Plain-text document sources
=======
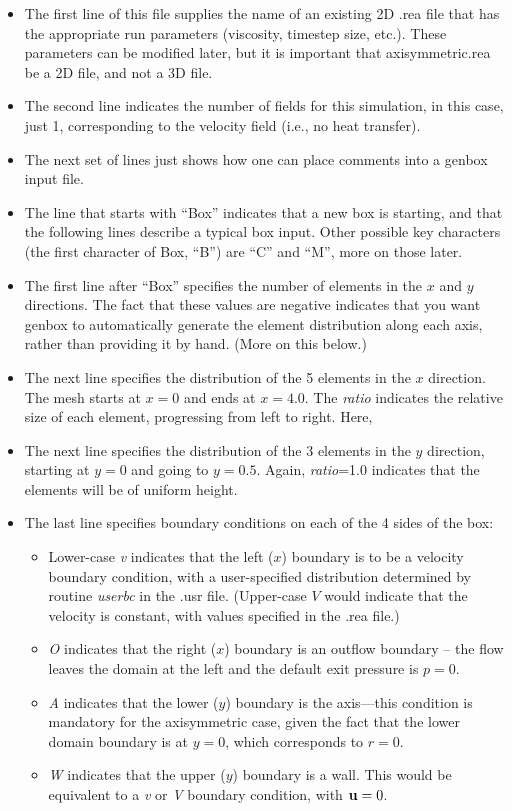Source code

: \begin{itemize}
\item
The first line of this file supplies the name of an existing 2D .rea file
that has the appropriate run parameters (viscosity, timestep size, etc.).
These parameters can be modified later, but it is important that 
axisymmetric.rea be a 2D file, and not a 3D file.
\item
The second line indicates the number of fields for this simulation, in
this case, just 1, corresponding to the velocity field (i.e., no heat 
transfer).
\item
The next set of lines just shows how one can place comments into a genbox
input file.
\item
The line that starts with ``Box'' indicates that a new box is starting,
and that the following lines describe a typical box input.  Other possible
key characters (the first character of Box, ``B'') are ``C'' and ``M'',
more on those later.
\item
The first line after ``Box'' specifies the number of elements in the
$x$ and $y$ directions.   The fact that these values are negative indicates
that you want genbox to automatically generate the element distribution 
along each axis, rather than providing it by hand.  (More on this below.)
\item
The next line specifies the distribution of the 5 elements in the $x$ direction.
The mesh starts at $x=0$ and ends at $x=4.0$.  The {\em ratio} indicates the
relative size of each element, progressing from left to right.  Here, 
\item
The next line specifies the distribution of the 3 elements in the $y$ direction,
starting at $y=0$ and going to $y=0.5$.  Again, 
{\em ratio}=1.0 indicates that the elements will be of uniform height.
\item
The last line specifies boundary conditions on each of the 4 sides of the
box:  
\begin{itemize}
\item
Lower-case {\em v} indicates that the left ($x$) boundary is to be a velocity
boundary condition, with a user-specified distribution determined by 
routine {\em userbc} in the .usr file.  (Upper-case $V$ would indicate that
the velocity is constant, with values specified in the .rea file.)
\item
{\em O} indicates that the right ($x$) boundary is an outflow boundary -- the
flow leaves the domain at the left and the default exit pressure is $p=0$.
\item
{\em A} indicates that the lower ($y$) boundary is the axis---this condition
is mandatory for the axisymmetric case, given the fact that the lower domain
boundary is at $y=0$, which corresponds to $r=0$.
\item
{\em W} indicates that the upper ($y$) boundary is a wall.  This would be
equivalent to a {\em v} or {\em V} boundary condition, with ${\bf u}=0$.
\end{itemize}
\end{itemize}



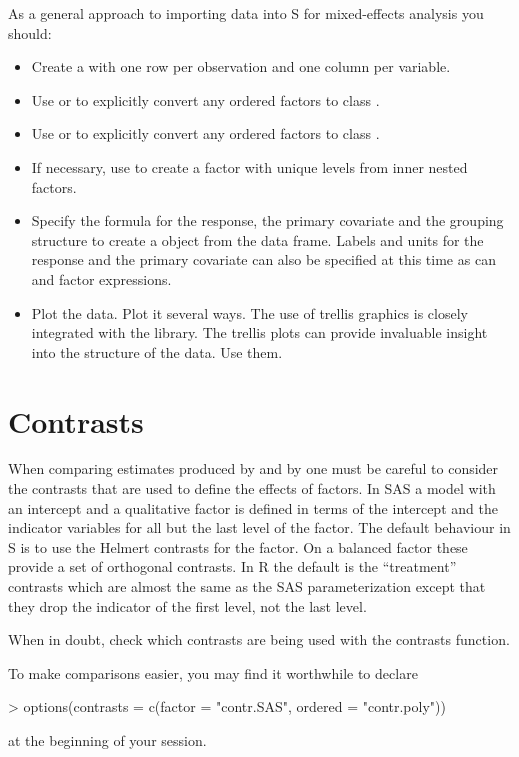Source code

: \documentclass[12pt]{article}
\newcommand{\s}{\textsf{S}}
\newcommand{\R}{\textsf{R}}
\begin{document}
As a general approach to importing data into \s{} for mixed-effects
analysis you should:
\begin{itemize}
\item Create a  with one row per observation and one
  column per variable.
\item Use  or  to explicitly convert any
  ordered factors to class .
\item Use  or  to explicitly convert any
  ordered factors to class .
\item If necessary, use  to create a factor with unique
  levels from inner nested factors.
\item Specify the formula for the response, the primary covariate and
  the grouping structure to create a  object from the
  data frame.  Labels and units for the response and the primary
  covariate can also be specified at this time as can  and
   factor expressions.
\item Plot the data.  Plot it several ways.  The use of trellis
  graphics is closely integrated with the  library.  The
  trellis plots can provide invaluable insight into the structure of
  the data.  Use them.
\end{itemize}

\section{Contrasts}
\label{sec:contrasts}

When comparing estimates produced by  and by
 one must be careful to consider the contrasts that are
used to define the effects of factors.  In \textsf{SAS} a model with
an intercept and a qualitative factor is defined in terms of the
intercept and the indicator variables for all but the last level of
the factor.  The default behaviour in \s{} is to use the Helmert
contrasts for the factor.  On a balanced factor these provide a set of 
orthogonal contrasts.  In \R{} the default is the ``treatment''
contrasts which are almost the same as the SAS parameterization except 
that they drop the indicator of the first level, not the last level.

When in doubt, check which contrasts are being used with the
\textsf{contrasts} function.

To make comparisons easier, you may find it worthwhile to declare
\begin{Schunk}
\begin{Sinput}
> options(contrasts = c(factor = "contr.SAS", ordered = "contr.poly"))
\end{Sinput}
\end{Schunk}
at the beginning of your session.
\end{document}
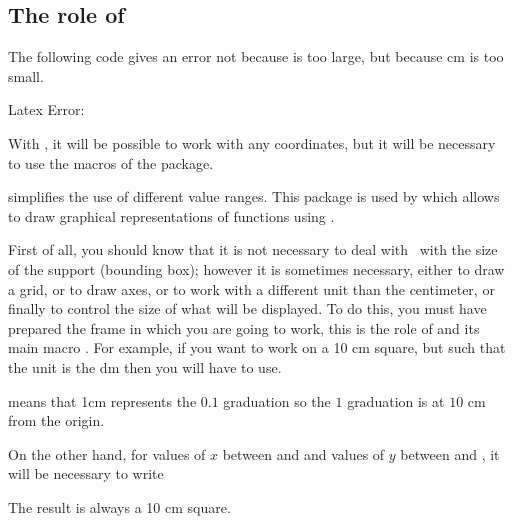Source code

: \subsection{The role of \tkzname{\tkznameofpack}}
The following code gives an error not because  is too large, but because  cm is too small.

 {\color{red} Latex Error:}

\begin{tkzltxexample}[right margin=7cm]  
\end{tkzltxexample}

With , it will be possible to work with any coordinates, but it will be necessary to use the macros of the package.

 simplifies the use of different value ranges. This package is used by   which allows to draw graphical representations of functions using .

First of all, you should know that it is not necessary to deal with \TIKZ\ with the size of the support (bounding box); however it is sometimes necessary, either to draw a grid, or to draw axes, or to work with a different unit than the centimeter, or finally to control the size of what will be displayed.
 To do this, you must have prepared the frame in which you are going to work, this is the role of  and its main macro . For example, if you want to work on a 10 cm square, but such that the unit is the dm then you will have to use.

\begin{tkzltxexample}[right margin=7cm]   
\tkzInit[xmax=1,ymax=1,xstep=0.1,ystep=0.1]
\end{tkzltxexample}

 means that 1cm represents the $0.1$ graduation so the $1$ graduation is at $10$ cm from the origin.

On the other hand, for values of $x$ between  and  and values of $y$ between  and , it will be necessary to write 

\begin{tkzltxexample}[right margin=6cm]     
\tkzInit[xmax=10000,ymax=100000,xstep=1000,ystep=10000]
\end{tkzltxexample}
The result is always a 10 cm square.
=======
Your assignment
Repeat the records above word for word, keeping no pictures in the copy.

Solved problem
Source code

: \begin{itemize}
\item
The first line of this file supplies the name of an existing 2D .rea file
that has the appropriate run parameters (viscosity, timestep size, etc.).
These parameters can be modified later, but it is important that 
axisymmetric.rea be a 2D file, and not a 3D file.
\item
The second line indicates the number of fields for this simulation, in
this case, just 1, corresponding to the velocity field (i.e., no heat 
transfer).
\item
The next set of lines just shows how one can place comments into a genbox
input file.
\item
The line that starts with ``Box'' indicates that a new box is starting,
and that the following lines describe a typical box input.  Other possible
key characters (the first character of Box, ``B'') are ``C'' and ``M'',
more on those later.
\item
The first line after ``Box'' specifies the number of elements in the
$x$ and $y$ directions.   The fact that these values are negative indicates
that you want genbox to automatically generate the element distribution 
along each axis, rather than providing it by hand.  (More on this below.)
\item
The next line specifies the distribution of the 5 elements in the $x$ direction.
The mesh starts at $x=0$ and ends at $x=4.0$.  The {\em ratio} indicates the
relative size of each element, progressing from left to right.  Here, 
\item
The next line specifies the distribution of the 3 elements in the $y$ direction,
starting at $y=0$ and going to $y=0.5$.  Again, 
{\em ratio}=1.0 indicates that the elements will be of uniform height.
\item
The last line specifies boundary conditions on each of the 4 sides of the
box:  
\begin{itemize}
\item
Lower-case {\em v} indicates that the left ($x$) boundary is to be a velocity
boundary condition, with a user-specified distribution determined by 
routine {\em userbc} in the .usr file.  (Upper-case $V$ would indicate that
the velocity is constant, with values specified in the .rea file.)
\item
{\em O} indicates that the right ($x$) boundary is an outflow boundary -- the
flow leaves the domain at the left and the default exit pressure is $p=0$.
\item
{\em A} indicates that the lower ($y$) boundary is the axis---this condition
is mandatory for the axisymmetric case, given the fact that the lower domain
boundary is at $y=0$, which corresponds to $r=0$.
\item
{\em W} indicates that the upper ($y$) boundary is a wall.  This would be
equivalent to a {\em v} or {\em V} boundary condition, with ${\bf u}=0$.
\end{itemize}
\end{itemize}



Source code

: \documentclass[12pt]{article}
\newcommand{\s}{\textsf{S}}
\newcommand{\R}{\textsf{R}}
\begin{document}
As a general approach to importing data into \s{} for mixed-effects
analysis you should:
\begin{itemize}
\item Create a  with one row per observation and one
  column per variable.
\item Use  or  to explicitly convert any
  ordered factors to class .
\item Use  or  to explicitly convert any
  ordered factors to class .
\item If necessary, use  to create a factor with unique
  levels from inner nested factors.
\item Specify the formula for the response, the primary covariate and
  the grouping structure to create a  object from the
  data frame.  Labels and units for the response and the primary
  covariate can also be specified at this time as can  and
   factor expressions.
\item Plot the data.  Plot it several ways.  The use of trellis
  graphics is closely integrated with the  library.  The
  trellis plots can provide invaluable insight into the structure of
  the data.  Use them.
\end{itemize}

\section{Contrasts}
\label{sec:contrasts}

When comparing estimates produced by  and by
 one must be careful to consider the contrasts that are
used to define the effects of factors.  In \textsf{SAS} a model with
an intercept and a qualitative factor is defined in terms of the
intercept and the indicator variables for all but the last level of
the factor.  The default behaviour in \s{} is to use the Helmert
contrasts for the factor.  On a balanced factor these provide a set of 
orthogonal contrasts.  In \R{} the default is the ``treatment''
contrasts which are almost the same as the SAS parameterization except 
that they drop the indicator of the first level, not the last level.

When in doubt, check which contrasts are being used with the
\textsf{contrasts} function.

To make comparisons easier, you may find it worthwhile to declare
\begin{Schunk}
\begin{Sinput}
> options(contrasts = c(factor = "contr.SAS", ordered = "contr.poly"))
\end{Sinput}
\end{Schunk}
at the beginning of your session.
\end{document}
Source code

: \subsection{The role of \tkzname{\tkznameofpack}}
The following code gives an error not because  is too large, but because  cm is too small.

 {\color{red} Latex Error:}

\begin{tkzltxexample}[right margin=7cm]  
\end{tkzltxexample}

With , it will be possible to work with any coordinates, but it will be necessary to use the macros of the package.

 simplifies the use of different value ranges. This package is used by   which allows to draw graphical representations of functions using .

First of all, you should know that it is not necessary to deal with \TIKZ\ with the size of the support (bounding box); however it is sometimes necessary, either to draw a grid, or to draw axes, or to work with a different unit than the centimeter, or finally to control the size of what will be displayed.
 To do this, you must have prepared the frame in which you are going to work, this is the role of  and its main macro . For example, if you want to work on a 10 cm square, but such that the unit is the dm then you will have to use.

\begin{tkzltxexample}[right margin=7cm]   
\tkzInit[xmax=1,ymax=1,xstep=0.1,ystep=0.1]
\end{tkzltxexample}

 means that 1cm represents the $0.1$ graduation so the $1$ graduation is at $10$ cm from the origin.

On the other hand, for values of $x$ between  and  and values of $y$ between  and , it will be necessary to write 

\begin{tkzltxexample}[right margin=6cm]     
\tkzInit[xmax=10000,ymax=100000,xstep=1000,ystep=10000]
\end{tkzltxexample}
The result is always a 10 cm square.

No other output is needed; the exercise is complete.